O país ainda se encontra em processo de democratização, na busca de liberdade e direitos igualitários, mas há uma tentativa, um movimento para que se instaure a democracia plena, mas, para que isso ocorra é necessário que haja participação mais ativa da sociedade civil na vida pública do país, na intenção da mudança do status quo. Esta mudança somente partirá da massa, somente partirá dos grupos populares, do grupo “oprimido”, na tentativa de forjar seus direitos já positivados, porém ainda distantes de suas realidades, pois, a classe dominante e o pensamento hegemônico jamais se interessará pela mudança da realidade social que ora se apresenta.
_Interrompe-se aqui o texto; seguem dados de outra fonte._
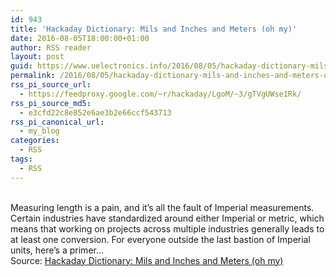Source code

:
 ```yaml
---
id: 943
title: 'Hackaday Dictionary: Mils and Inches and Meters (oh my)'
date: 2016-08-05T18:00:00+01:00
author: RSS reader
layout: post
guid: https://www.uelectronics.info/2016/08/05/hackaday-dictionary-mils-and-inches-and-meters-oh-my/
permalink: /2016/08/05/hackaday-dictionary-mils-and-inches-and-meters-oh-my/
rss_pi_source_url:
  - https://feedproxy.google.com/~r/hackaday/LgoM/~3/gTVgUWse1Rk/
rss_pi_source_md5:
  - e3cfd22c8e852e6ae3b2e66ccf543713
rss_pi_canonical_url:
  - my_blog
categories:
  - RSS
tags:
  - RSS
---
```

&#013;  
Measuring length is a pain, and it’s all the fault of Imperial measurements. Certain industries have standardized around either Imperial or metric, which means that working on projects across multiple industries generally leads to at least one conversion. For everyone outside the last bastion of Imperial units, here’s a primer…&#013;  
Source: <a href="https://feedproxy.google.com/~r/hackaday/LgoM/~3/gTVgUWse1Rk/" target="_blank">Hackaday Dictionary: Mils and Inches and Meters (oh my)</a>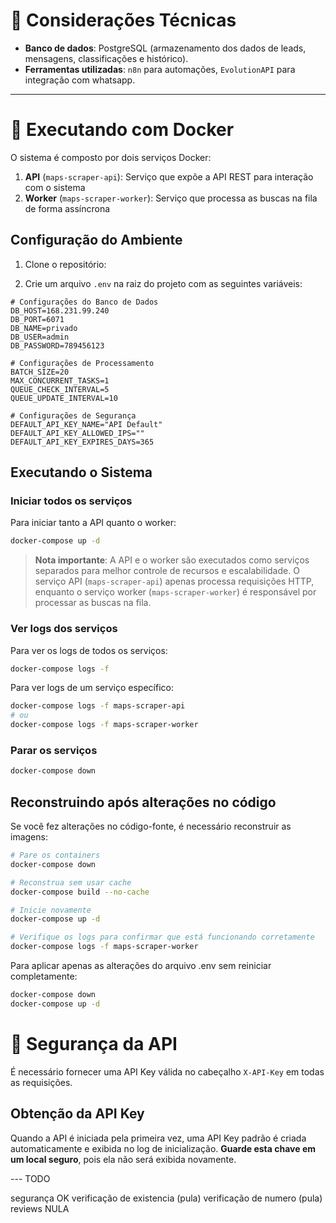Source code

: # 📌 Considerações Técnicas

- **Banco de dados**: PostgreSQL (armazenamento dos dados de leads, mensagens, classificações e histórico).
- **Ferramentas utilizadas**: `n8n` para automações, `EvolutionAPI` para integração com whatsapp.
---

# 🐳 Executando com Docker

O sistema é composto por dois serviços Docker:

1. **API** (`maps-scraper-api`): Serviço que expõe a API REST para interação com o sistema
2. **Worker** (`maps-scraper-worker`): Serviço que processa as buscas na fila de forma assíncrona

## Configuração do Ambiente

1. Clone o repositório:

2. Crie um arquivo `.env` na raiz do projeto com as seguintes variáveis:

```
# Configurações do Banco de Dados
DB_HOST=168.231.99.240
DB_PORT=6071
DB_NAME=privado
DB_USER=admin
DB_PASSWORD=789456123

# Configurações de Processamento
BATCH_SIZE=20
MAX_CONCURRENT_TASKS=1
QUEUE_CHECK_INTERVAL=5
QUEUE_UPDATE_INTERVAL=10

# Configurações de Segurança
DEFAULT_API_KEY_NAME="API Default"
DEFAULT_API_KEY_ALLOWED_IPS=""
DEFAULT_API_KEY_EXPIRES_DAYS=365
```

## Executando o Sistema

### Iniciar todos os serviços

Para iniciar tanto a API quanto o worker:

```bash
docker-compose up -d
```

> **Nota importante**: A API e o worker são executados como serviços separados para melhor controle de recursos e escalabilidade. O serviço API (`maps-scraper-api`) apenas processa requisições HTTP, enquanto o serviço worker (`maps-scraper-worker`) é responsável por processar as buscas na fila.

### Ver logs dos serviços

Para ver os logs de todos os serviços:

```bash
docker-compose logs -f
```

Para ver logs de um serviço específico:

```bash
docker-compose logs -f maps-scraper-api
# ou
docker-compose logs -f maps-scraper-worker
```

### Parar os serviços

```bash
docker-compose down
```

## Reconstruindo após alterações no código

Se você fez alterações no código-fonte, é necessário reconstruir as imagens:

```bash
# Pare os containers
docker-compose down

# Reconstrua sem usar cache
docker-compose build --no-cache

# Inicie novamente
docker-compose up -d

# Verifique os logs para confirmar que está funcionando corretamente
docker-compose logs -f maps-scraper-worker
```

Para aplicar apenas as alterações do arquivo .env sem reiniciar completamente:

```bash
docker-compose down
docker-compose up -d
```

# 🔐 Segurança da API

É necessário fornecer uma API Key válida no cabeçalho `X-API-Key` em todas as requisições.

## Obtenção da API Key

Quando a API é iniciada pela primeira vez, uma API Key padrão é criada automaticamente e exibida no log de inicialização. **Guarde esta chave em um local seguro**, pois ela não será exibida novamente.


--- TODO

segurança OK
verificação de existencia (pula) 
verificação de numero (pula)
reviews NULA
Assim, na tentativa de corrigir e capaz de nortear caminho para compreender a problemática da desigualdade que a educação popular se faz atuante, mesmo marcada por dificuldades, presentes em seu cotidiano. Na qual os Movimentos Sociais se apresentam como instrumento de luta dos setores populares na busca e na conquista destes direitos da educação, pública, de qualidade e para todos.

Numa sociedade desigual e injusta como a brasileira, emerge a importância da participação e organização da sociedade civil em fortalecer direitos, quase sempre não efetivos, objetivando uma transformação social, no que se refere o direito a educação, visando alcançar o “empoderamento” dos sujeitos sociais na busca de sua autonomia, colocando o indivíduo como protagonista de sua própria caminhada.

Podemos dizer que desde a década de 1950 que existe a preocupação do desenvolvimento de uma identidade nacional do Brasil, pois a educação era reproduzida por aqui de acordo com os exemplos europeus e americanos. Acompanhando o desenvolvimento global a educação tentou-se adequar uma lógica desenvolvimentista industrial, preocupando-se mormente com alfabetização e escolarização, promovendo o mínimo necessário de educação para o trabalho técnico.

Por força de inúmeros e sucessivos governos militares e ditatoriais na história brasileira a educação ficou tolhida no sentido de fomentar as energias da massa. Agora o saber dos oprimidos ganha proporções mais amplas e a fala do povo já consegue ter ressonância na vida pública, mesmo numa fragilidade democrática devemos sempre reafirmar propósitos de liberdade e emancipação.